Within the records below, how many lines contain "align"? The answer is that number alone.
---*---
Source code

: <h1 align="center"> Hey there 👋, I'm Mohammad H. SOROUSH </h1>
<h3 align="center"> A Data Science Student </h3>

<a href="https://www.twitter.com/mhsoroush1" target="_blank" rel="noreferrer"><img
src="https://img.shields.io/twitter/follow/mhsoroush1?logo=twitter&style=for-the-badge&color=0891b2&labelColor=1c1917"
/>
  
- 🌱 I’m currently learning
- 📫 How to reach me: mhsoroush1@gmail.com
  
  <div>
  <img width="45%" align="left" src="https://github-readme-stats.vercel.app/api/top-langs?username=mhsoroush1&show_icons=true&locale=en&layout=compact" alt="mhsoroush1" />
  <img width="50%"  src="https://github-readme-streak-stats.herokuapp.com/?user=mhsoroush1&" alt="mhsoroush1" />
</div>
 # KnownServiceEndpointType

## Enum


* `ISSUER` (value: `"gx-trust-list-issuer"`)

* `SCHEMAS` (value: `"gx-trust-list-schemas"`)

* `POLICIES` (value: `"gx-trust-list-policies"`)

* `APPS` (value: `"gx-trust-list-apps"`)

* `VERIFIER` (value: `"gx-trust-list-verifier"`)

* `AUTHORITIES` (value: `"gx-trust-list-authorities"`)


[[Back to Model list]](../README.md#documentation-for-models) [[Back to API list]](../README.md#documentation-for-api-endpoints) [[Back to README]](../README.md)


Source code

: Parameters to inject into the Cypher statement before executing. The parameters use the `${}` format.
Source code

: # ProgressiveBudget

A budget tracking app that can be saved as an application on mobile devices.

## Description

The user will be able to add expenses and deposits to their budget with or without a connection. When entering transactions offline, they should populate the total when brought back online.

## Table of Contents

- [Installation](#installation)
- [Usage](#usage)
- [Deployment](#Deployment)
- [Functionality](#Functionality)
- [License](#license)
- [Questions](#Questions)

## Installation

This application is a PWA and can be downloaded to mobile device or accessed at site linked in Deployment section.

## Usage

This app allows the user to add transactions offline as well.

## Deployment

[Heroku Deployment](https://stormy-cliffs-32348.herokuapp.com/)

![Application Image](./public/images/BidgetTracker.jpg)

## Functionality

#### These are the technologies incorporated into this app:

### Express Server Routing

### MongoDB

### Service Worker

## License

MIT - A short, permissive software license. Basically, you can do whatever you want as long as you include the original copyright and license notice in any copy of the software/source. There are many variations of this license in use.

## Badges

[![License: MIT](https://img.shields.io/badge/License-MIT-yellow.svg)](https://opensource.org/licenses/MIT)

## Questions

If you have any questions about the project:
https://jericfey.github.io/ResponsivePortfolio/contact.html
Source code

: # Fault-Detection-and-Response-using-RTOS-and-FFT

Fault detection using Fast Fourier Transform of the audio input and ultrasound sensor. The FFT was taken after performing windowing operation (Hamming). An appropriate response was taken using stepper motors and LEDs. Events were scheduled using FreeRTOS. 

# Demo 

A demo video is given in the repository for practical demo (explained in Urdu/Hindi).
---*---
(Answer for the task) 3